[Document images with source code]
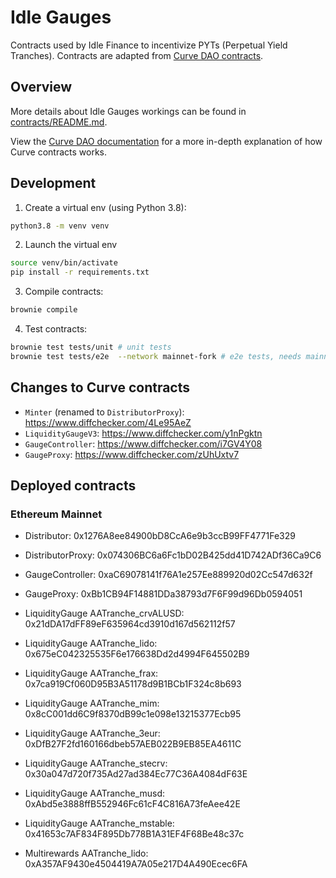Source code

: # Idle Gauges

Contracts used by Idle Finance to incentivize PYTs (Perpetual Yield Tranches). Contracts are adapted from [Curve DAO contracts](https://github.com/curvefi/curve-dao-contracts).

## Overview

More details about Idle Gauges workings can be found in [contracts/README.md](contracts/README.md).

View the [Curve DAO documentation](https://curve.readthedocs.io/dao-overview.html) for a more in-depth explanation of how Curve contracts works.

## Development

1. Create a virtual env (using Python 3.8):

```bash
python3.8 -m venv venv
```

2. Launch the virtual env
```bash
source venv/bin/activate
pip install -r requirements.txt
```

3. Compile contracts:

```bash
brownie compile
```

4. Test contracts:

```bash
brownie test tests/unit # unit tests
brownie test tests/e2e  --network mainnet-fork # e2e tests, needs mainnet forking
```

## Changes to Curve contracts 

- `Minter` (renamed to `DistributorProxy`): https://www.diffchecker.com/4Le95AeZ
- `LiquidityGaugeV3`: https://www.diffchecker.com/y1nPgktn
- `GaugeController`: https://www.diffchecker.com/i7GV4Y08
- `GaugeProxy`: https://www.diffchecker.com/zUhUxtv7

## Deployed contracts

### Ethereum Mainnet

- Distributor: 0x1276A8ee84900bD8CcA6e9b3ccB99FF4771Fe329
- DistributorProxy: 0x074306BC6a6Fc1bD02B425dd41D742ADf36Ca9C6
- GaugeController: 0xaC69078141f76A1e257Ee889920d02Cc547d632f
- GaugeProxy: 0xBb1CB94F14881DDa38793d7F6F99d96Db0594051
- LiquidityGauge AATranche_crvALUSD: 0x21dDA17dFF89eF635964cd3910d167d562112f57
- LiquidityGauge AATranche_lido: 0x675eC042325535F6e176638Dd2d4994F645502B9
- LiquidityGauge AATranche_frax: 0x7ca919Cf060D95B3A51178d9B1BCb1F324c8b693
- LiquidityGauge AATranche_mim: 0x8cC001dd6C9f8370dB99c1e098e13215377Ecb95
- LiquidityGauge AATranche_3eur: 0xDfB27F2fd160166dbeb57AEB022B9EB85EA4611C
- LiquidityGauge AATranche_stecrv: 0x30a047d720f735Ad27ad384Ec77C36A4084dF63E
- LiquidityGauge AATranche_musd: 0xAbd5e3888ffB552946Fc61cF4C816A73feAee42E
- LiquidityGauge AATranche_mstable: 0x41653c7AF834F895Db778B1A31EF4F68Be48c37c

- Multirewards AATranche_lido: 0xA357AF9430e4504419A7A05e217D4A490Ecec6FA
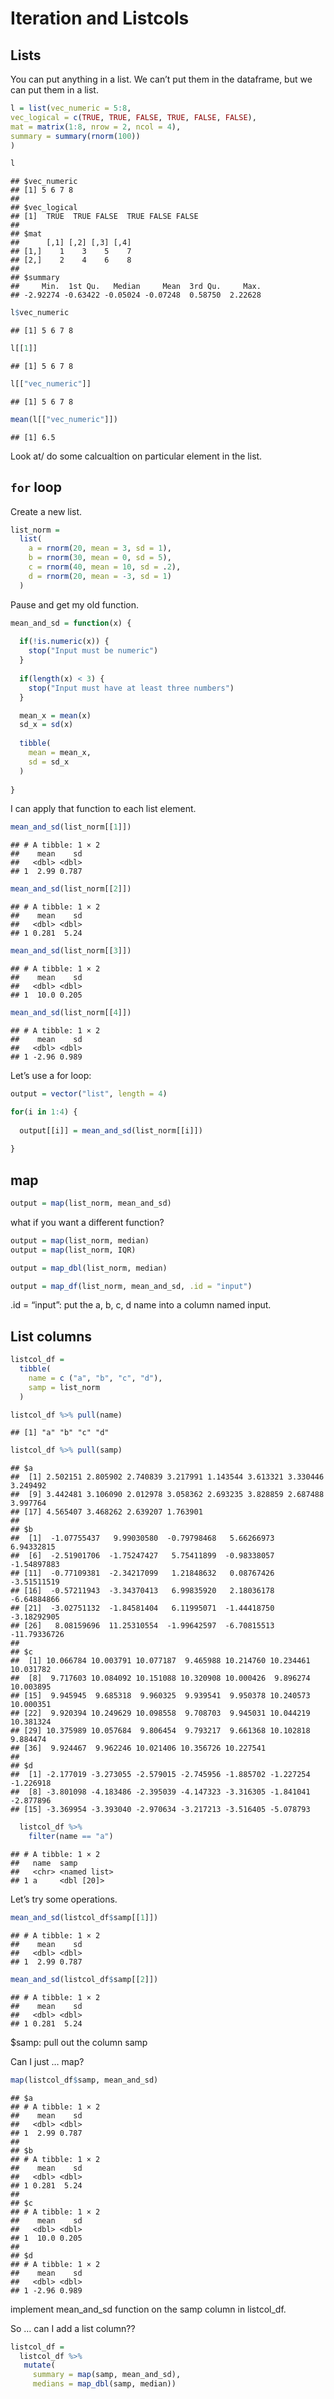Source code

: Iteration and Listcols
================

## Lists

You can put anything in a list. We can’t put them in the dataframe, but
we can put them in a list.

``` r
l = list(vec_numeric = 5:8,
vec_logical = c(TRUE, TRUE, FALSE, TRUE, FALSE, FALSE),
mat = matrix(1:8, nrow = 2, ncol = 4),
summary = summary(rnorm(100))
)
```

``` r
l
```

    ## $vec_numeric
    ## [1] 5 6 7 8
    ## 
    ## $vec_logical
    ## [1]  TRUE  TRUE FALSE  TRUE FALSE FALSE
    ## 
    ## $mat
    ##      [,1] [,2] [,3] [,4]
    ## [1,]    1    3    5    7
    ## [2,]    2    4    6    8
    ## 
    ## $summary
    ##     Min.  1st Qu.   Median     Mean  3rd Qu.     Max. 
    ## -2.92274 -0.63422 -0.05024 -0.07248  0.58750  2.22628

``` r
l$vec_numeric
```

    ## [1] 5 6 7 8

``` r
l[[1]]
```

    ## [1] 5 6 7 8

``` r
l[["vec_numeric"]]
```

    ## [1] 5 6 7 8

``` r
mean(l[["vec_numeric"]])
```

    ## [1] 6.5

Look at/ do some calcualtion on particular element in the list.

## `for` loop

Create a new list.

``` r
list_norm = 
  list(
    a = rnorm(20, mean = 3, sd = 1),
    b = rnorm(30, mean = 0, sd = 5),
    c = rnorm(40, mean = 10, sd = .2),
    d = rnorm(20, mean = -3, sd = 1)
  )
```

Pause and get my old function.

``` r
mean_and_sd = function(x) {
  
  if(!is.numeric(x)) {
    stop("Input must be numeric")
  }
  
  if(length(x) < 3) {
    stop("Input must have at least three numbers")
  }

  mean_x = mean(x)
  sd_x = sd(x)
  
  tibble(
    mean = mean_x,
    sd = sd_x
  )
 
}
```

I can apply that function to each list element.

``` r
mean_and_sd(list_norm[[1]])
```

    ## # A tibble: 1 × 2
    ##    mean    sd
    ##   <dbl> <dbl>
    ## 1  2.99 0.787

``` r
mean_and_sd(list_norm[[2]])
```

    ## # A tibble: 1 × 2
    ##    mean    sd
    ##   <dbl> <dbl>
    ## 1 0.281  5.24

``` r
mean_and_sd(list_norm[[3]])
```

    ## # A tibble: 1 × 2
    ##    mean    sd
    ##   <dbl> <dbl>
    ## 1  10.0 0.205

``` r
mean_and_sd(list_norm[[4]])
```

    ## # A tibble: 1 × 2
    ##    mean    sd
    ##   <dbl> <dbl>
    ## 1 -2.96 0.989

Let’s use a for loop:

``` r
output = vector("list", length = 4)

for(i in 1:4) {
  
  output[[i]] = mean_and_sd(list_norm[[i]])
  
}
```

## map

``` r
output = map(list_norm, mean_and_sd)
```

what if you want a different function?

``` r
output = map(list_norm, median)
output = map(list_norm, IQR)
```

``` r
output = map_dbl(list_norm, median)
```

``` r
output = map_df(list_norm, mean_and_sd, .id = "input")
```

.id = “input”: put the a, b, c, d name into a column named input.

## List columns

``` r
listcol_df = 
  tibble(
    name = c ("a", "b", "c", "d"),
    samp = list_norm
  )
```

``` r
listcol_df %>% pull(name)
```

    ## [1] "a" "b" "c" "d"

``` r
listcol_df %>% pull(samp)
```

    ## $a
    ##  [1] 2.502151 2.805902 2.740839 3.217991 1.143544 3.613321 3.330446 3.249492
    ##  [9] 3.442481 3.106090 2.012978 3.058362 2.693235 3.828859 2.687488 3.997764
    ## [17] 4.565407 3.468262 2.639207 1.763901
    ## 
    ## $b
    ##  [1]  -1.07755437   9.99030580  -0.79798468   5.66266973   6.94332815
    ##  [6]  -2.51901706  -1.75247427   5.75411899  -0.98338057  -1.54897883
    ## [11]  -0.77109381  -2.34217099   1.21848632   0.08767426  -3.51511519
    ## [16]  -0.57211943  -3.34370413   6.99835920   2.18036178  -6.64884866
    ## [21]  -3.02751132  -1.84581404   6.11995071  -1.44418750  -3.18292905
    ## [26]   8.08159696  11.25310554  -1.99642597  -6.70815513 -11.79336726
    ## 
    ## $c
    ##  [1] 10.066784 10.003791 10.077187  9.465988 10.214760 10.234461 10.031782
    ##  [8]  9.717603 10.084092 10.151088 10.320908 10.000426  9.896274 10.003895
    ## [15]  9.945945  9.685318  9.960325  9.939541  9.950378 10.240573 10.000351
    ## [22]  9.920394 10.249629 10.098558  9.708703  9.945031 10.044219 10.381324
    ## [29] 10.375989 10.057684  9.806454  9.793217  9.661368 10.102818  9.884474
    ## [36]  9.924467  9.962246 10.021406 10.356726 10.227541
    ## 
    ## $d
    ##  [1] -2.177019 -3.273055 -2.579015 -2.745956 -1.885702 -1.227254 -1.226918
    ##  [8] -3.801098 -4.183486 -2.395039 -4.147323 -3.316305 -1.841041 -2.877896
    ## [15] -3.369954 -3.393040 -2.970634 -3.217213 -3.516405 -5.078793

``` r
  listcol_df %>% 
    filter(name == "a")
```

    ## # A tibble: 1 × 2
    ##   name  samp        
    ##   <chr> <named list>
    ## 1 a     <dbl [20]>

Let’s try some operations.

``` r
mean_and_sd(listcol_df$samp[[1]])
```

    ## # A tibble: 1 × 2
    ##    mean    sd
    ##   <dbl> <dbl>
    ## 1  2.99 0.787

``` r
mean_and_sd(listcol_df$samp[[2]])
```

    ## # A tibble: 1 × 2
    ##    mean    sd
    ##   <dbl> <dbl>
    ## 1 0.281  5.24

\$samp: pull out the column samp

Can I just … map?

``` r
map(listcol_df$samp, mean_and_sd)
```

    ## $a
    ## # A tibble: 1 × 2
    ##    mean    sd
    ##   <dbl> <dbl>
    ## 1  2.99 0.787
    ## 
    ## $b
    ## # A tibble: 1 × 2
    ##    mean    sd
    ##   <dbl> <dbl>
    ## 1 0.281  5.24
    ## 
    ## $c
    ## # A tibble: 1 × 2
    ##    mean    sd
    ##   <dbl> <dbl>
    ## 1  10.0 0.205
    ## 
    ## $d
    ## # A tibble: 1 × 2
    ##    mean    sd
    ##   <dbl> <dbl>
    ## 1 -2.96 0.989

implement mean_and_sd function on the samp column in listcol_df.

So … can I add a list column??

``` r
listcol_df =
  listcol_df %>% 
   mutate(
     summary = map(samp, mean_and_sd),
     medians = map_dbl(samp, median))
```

▶ AIM OF THE EXERCISE
Every line above holding the string "rnorm" should be listed.

▶ TASK RESPONSE
summary = summary(rnorm(100))
    a = rnorm(20, mean = 3, sd = 1),
    b = rnorm(30, mean = 0, sd = 5),
    c = rnorm(40, mean = 10, sd = .2),
    d = rnorm(20, mean = -3, sd = 1)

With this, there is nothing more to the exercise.